The previous exchange has placed a form on the screen that looks like:

Name:
Address:

Telephone Number: Social Security Number:
"Your SSN will not be printed."

where the quoted string is blinking.

The terminal user is now free to fill in the form provided. He
positions the cursor at the beginning of the first field (this usually
is done by hitting the tab key) and begins typing. We do not show this
interaction since it does not generate any interaction with the User
Telnet program or the network.

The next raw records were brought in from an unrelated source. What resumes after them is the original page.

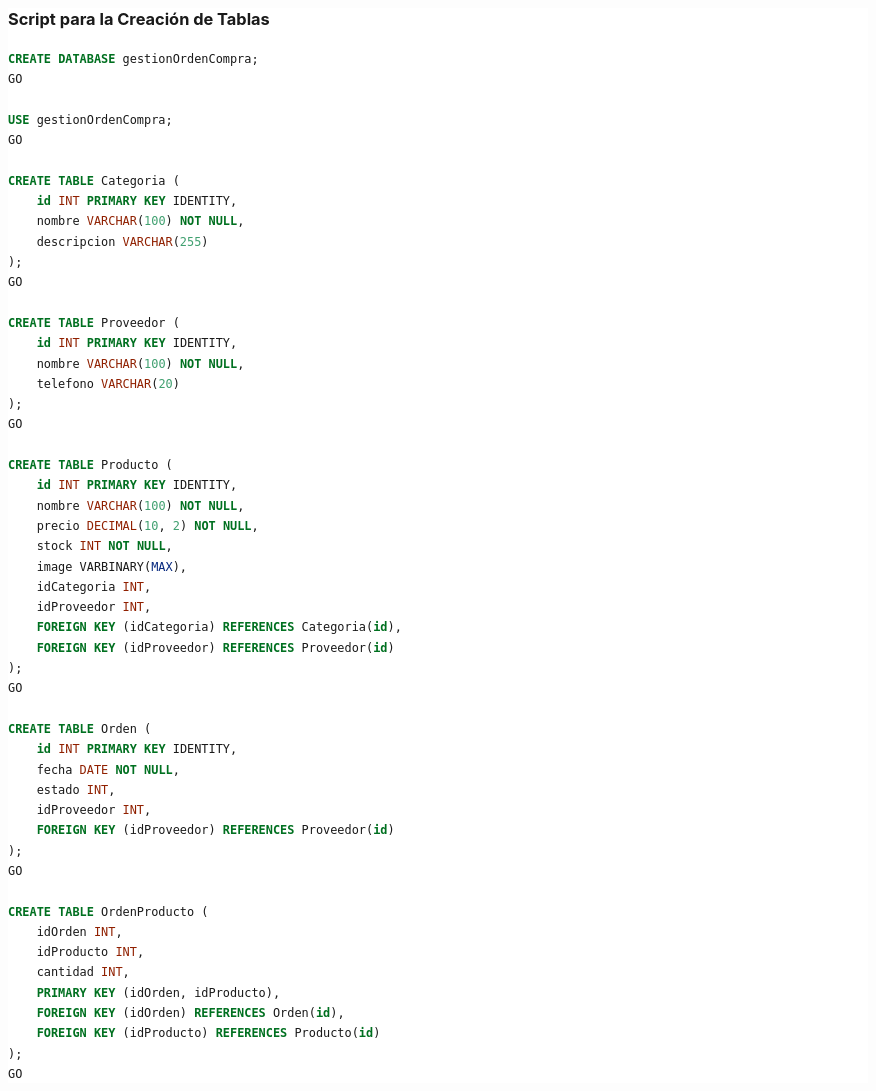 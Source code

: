 ### Script para la Creación de Tablas

```sql
CREATE DATABASE gestionOrdenCompra;
GO

USE gestionOrdenCompra;
GO

CREATE TABLE Categoria (
    id INT PRIMARY KEY IDENTITY,
    nombre VARCHAR(100) NOT NULL,
    descripcion VARCHAR(255)
);
GO

CREATE TABLE Proveedor (
    id INT PRIMARY KEY IDENTITY,
    nombre VARCHAR(100) NOT NULL,
    telefono VARCHAR(20)
);
GO

CREATE TABLE Producto (
    id INT PRIMARY KEY IDENTITY,
    nombre VARCHAR(100) NOT NULL,
    precio DECIMAL(10, 2) NOT NULL,
    stock INT NOT NULL,
    image VARBINARY(MAX),
    idCategoria INT,
    idProveedor INT,
    FOREIGN KEY (idCategoria) REFERENCES Categoria(id),
    FOREIGN KEY (idProveedor) REFERENCES Proveedor(id)
);
GO

CREATE TABLE Orden (
    id INT PRIMARY KEY IDENTITY,
    fecha DATE NOT NULL,
    estado INT,
    idProveedor INT,
    FOREIGN KEY (idProveedor) REFERENCES Proveedor(id)
);
GO

CREATE TABLE OrdenProducto (
    idOrden INT,
    idProducto INT,
    cantidad INT,
    PRIMARY KEY (idOrden, idProducto),
    FOREIGN KEY (idOrden) REFERENCES Orden(id),
    FOREIGN KEY (idProducto) REFERENCES Producto(id)
);
GO

```
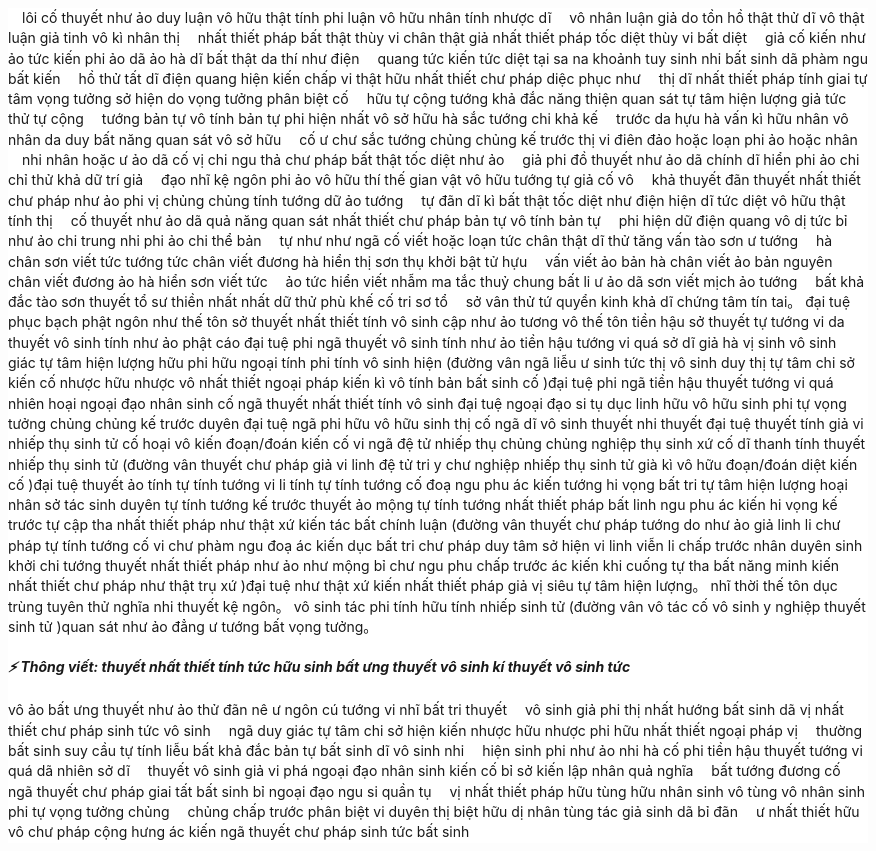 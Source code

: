    　lôi cố thuyết như ảo duy luận vô hữu thật tính phi luận vô hữu nhân tính nhược dĩ
   　vô nhân luận giả do tồn hồ thật thử dĩ vô thật luận giả tinh vô kì nhân thị
   　nhất thiết pháp bất thật thùy vi chân thật giả nhất thiết pháp tốc diệt thùy vi bất diệt
   　giả cố kiến như ảo tức kiến phi ảo dã ảo hà dĩ bất thật da thí như điện
   　quang tức kiến tức diệt tại sa na khoảnh tuy sinh nhi bất sinh dã phàm ngu bất kiến
   　hồ thử tất dĩ điện quang hiện kiến chấp vi thật hữu nhất thiết chư pháp diệc phục như
   　thị dĩ nhất thiết pháp tính giai tự tâm vọng tưởng sở hiện do vọng tưởng phân biệt cố
   　hữu tự cộng tướng khả đắc năng thiện quan sát tự tâm hiện lượng giả tức thử tự cộng
   　tướng bản tự vô tính bản tự phi hiện nhất vô sở hữu hà sắc tướng chi khả kế
   　trước da hựu hà vấn kì hữu nhân vô nhân da duy bất năng quan sát vô sở hữu
   　cố ư chư sắc tướng chủng chủng kế trước thị vi điên đảo hoặc loạn phi ảo hoặc nhân
   　nhi nhân hoặc ư ảo dã cố vị chi ngu thả chư pháp bất thật tốc diệt như ảo
   　giả phi đồ thuyết như ảo dã chính dĩ hiển phi ảo chi chỉ thử khả dữ trí giả
   　đạo nhĩ kệ ngôn phi ảo vô hữu thí thế gian vật vô hữu tướng tự giả cố vô
   　khả thuyết đãn thuyết nhất thiết chư pháp như ảo phi vị chủng chủng tính tướng dữ ảo tướng
   　tự đãn dĩ kì bất thật tốc diệt như điện hiện dĩ tức diệt vô hữu thật tính thị
   　cố thuyết như ảo dã quả năng quan sát nhất thiết chư pháp bản tự vô tính bản tự
   　phi hiện dữ điện quang vô dị tức bỉ như ảo chi trung nhi phi ảo chi thể bản
   　tự như như ngã cố viết hoặc loạn tức chân thật dĩ thử tăng vấn tào sơn ư tướng
   　hà chân sơn viết tức tướng tức chân viết đương hà hiển thị sơn thụ khởi bật tử hựu
   　vấn viết ảo bản hà chân viết ảo bản nguyên chân viết đương ảo hà hiển sơn viết tức
   　ảo tức hiển viết nhẫm ma tắc thuỷ chung bất li ư ảo dã sơn viết mịch ảo tướng
   　bất khả đắc tào sơn thuyết tổ sư thiền nhất nhất dữ thử phù khế cố tri sơ tổ
   　sở vân thử tứ quyển kinh khả dĩ chứng tâm tín tai。
đại tuệ phục bạch phật ngôn như thế tôn sở thuyết nhất thiết tính vô sinh cập như ảo tương
vô thế tôn tiền hậu sở thuyết tự tướng vi da thuyết vô sinh tính như ảo phật cáo đại
tuệ phi ngã thuyết vô sinh tính như ảo tiền hậu tướng vi quá sở dĩ giả hà vị sinh
vô sinh giác tự tâm hiện lượng hữu phi hữu ngoại tính phi tính vô sinh hiện (đường vân ngã liễu ư sinh
tức thị vô sinh duy thị tự tâm chi sở kiến cố nhược hữu nhược vô nhất thiết ngoại pháp kiến kì vô tính bản bất sinh cố )đại tuệ phi ngã tiền hậu
thuyết tướng vi quá nhiên hoại ngoại đạo nhân sinh cố ngã thuyết nhất thiết tính vô sinh đại tuệ
ngoại đạo si tụ dục linh hữu vô hữu sinh phi tự vọng tưởng chủng chủng kế trước duyên đại
tuệ ngã phi hữu vô hữu sinh thị cố ngã dĩ vô sinh thuyết nhi thuyết đại tuệ thuyết tính
giả vi nhiếp thụ sinh tử cố hoại vô kiến đoạn/đoán kiến cố vi ngã đệ tử nhiếp thụ chủng
chủng nghiệp thụ sinh xứ cố dĩ thanh tính thuyết nhiếp thụ sinh tử (đường vân thuyết chư pháp giả vi linh đệ tử tri y
chư nghiệp nhiếp thụ sinh tử già kì vô hữu đoạn/đoán diệt kiến cố )đại tuệ thuyết ảo tính tự tính tướng vi li tính tự tính
tướng cố đoạ ngu phu ác kiến tướng hi vọng bất tri tự tâm hiện lượng hoại nhân sở tác
sinh duyên tự tính tướng kế trước thuyết ảo mộng tự tính tướng nhất thiết pháp bất linh ngu phu
ác kiến hi vọng kế trước tự cập tha nhất thiết pháp như thật xứ kiến tác bất chính luận
(đường vân thuyết chư pháp tướng do như ảo giả linh li chư pháp tự tính tướng cố vi chư phàm ngu đoạ ác kiến dục bất tri chư pháp duy tâm sở hiện vi linh viễn li chấp trước nhân duyên
sinh khởi chi tướng thuyết nhất thiết pháp như ảo như mộng bỉ chư ngu phu chấp trước ác kiến khi cuống tự tha bất năng minh kiến nhất thiết chư pháp như thật trụ xứ )đại tuệ
như thật xứ kiến nhất thiết pháp giả vị siêu tự tâm hiện lượng。
nhĩ thời thế tôn dục trùng tuyên thử nghĩa nhi thuyết kệ ngôn。
vô sinh tác phi tính hữu tính nhiếp sinh tử (đường vân vô tác cố vô sinh y nghiệp thuyết sinh tử )quan sát như ảo
đẳng ư tướng bất vọng tưởng。
##### ⚡️ Thông viết: thuyết nhất thiết tính tức hữu sinh bất ưng thuyết vô sinh kí thuyết vô sinh tức
vô ảo bất ưng thuyết như ảo thử đãn nê ư ngôn cú tướng vi nhĩ bất tri thuyết
   　vô sinh giả phi thị nhất hướng bất sinh dã vị nhất thiết chư pháp sinh tức vô sinh
   　ngã duy giác tự tâm chi sở hiện kiến nhược hữu nhược phi hữu nhất thiết ngoại pháp vị
   　thường bất sinh suy cầu tự tính liễu bất khả đắc bản tự bất sinh dĩ vô sinh nhi
   　hiện sinh phi như ảo nhi hà cố phi tiền hậu thuyết tướng vi quá dã nhiên sở dĩ
   　thuyết vô sinh giả vi phá ngoại đạo nhân sinh kiến cố bỉ sở kiến lập nhân quả nghĩa
   　bất tướng đương cố ngã thuyết chư pháp giai tất bất sinh bỉ ngoại đạo ngu si quần tụ
   　vị nhất thiết pháp hữu tùng hữu nhân sinh vô tùng vô nhân sinh phi tự vọng tưởng chủng
   　chủng chấp trước phân biệt vi duyên thị biệt hữu dị nhân tùng tác giả sinh dã bỉ đãn
   　ư nhất thiết hữu vô chư pháp cộng hưng ác kiến ngã thuyết chư pháp sinh tức bất sinh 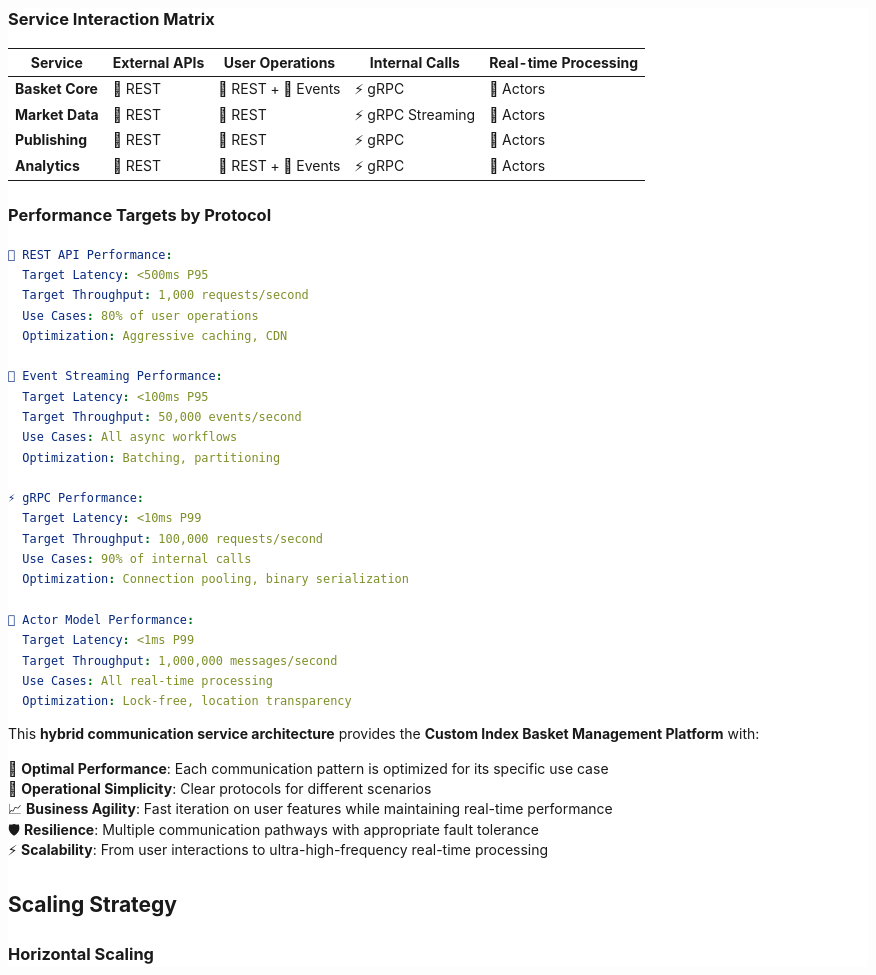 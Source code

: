 ### **Service Interaction Matrix**

| **Service** | **External APIs** | **User Operations** | **Internal Calls** | **Real-time Processing** |
|-------------|-------------------|-------------------|------------------|------------------------|
| **Basket Core** | 🐌 REST | 🐌 REST + 📡 Events | ⚡ gRPC | 🏃 Actors |
| **Market Data** | 🐌 REST | 🐌 REST | ⚡ gRPC Streaming | 🏃 Actors |
| **Publishing** | 🐌 REST | 🐌 REST | ⚡ gRPC | 🏃 Actors |
| **Analytics** | 🐌 REST | 🐌 REST + 📡 Events | ⚡ gRPC | 🏃 Actors |

### **Performance Targets by Protocol**

```yaml
🐌 REST API Performance:
  Target Latency: <500ms P95
  Target Throughput: 1,000 requests/second
  Use Cases: 80% of user operations
  Optimization: Aggressive caching, CDN

📡 Event Streaming Performance:
  Target Latency: <100ms P95  
  Target Throughput: 50,000 events/second
  Use Cases: All async workflows
  Optimization: Batching, partitioning

⚡ gRPC Performance:
  Target Latency: <10ms P99
  Target Throughput: 100,000 requests/second
  Use Cases: 90% of internal calls
  Optimization: Connection pooling, binary serialization

🏃 Actor Model Performance:
  Target Latency: <1ms P99
  Target Throughput: 1,000,000 messages/second
  Use Cases: All real-time processing
  Optimization: Lock-free, location transparency
```

This **hybrid communication service architecture** provides the **Custom Index Basket Management Platform** with:

🚀 **Optimal Performance**: Each communication pattern is optimized for its specific use case  
🔧 **Operational Simplicity**: Clear protocols for different scenarios  
📈 **Business Agility**: Fast iteration on user features while maintaining real-time performance  
🛡️ **Resilience**: Multiple communication pathways with appropriate fault tolerance  
⚡ **Scalability**: From user interactions to ultra-high-frequency real-time processing

## Scaling Strategy

### Horizontal Scaling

After the terminal user has completed
filling in the form, he strikes the transmit key to send the unprotected
part of the form, but first the User Telnet program negotiates the Byte
Macro Option to condense the Field Separator subcommand:

U:<IAC><DO><BM> [Negotiate Byte Macro Option.]

S:<IAC><WILL><BM> [Define decimal 166 to be the
Field Separator subcommand
U:<IAC><SB><BM><DEFINE> (see Appendix 3)]
  <166><6><IAC SB DET FIELD
  SEPARATOR IAC SE><IAC><SE>

S:<IAC><SB><BM><ACCEPT><166> [The server accepts the macro.]
  <IAC><SE>

U:<IAC><SB><DET><DATA TRANSMIT><0><6>
  <IAC><SE>
  John Doe <166> 1515 Elm St., Urbana, Il 61801
  <166> 217-333-9999 <166> 123-45-6789 <166>

S:<IAC><SB><DET><ERASE SCREEN><IAC><SE>
Thank you.

And so on.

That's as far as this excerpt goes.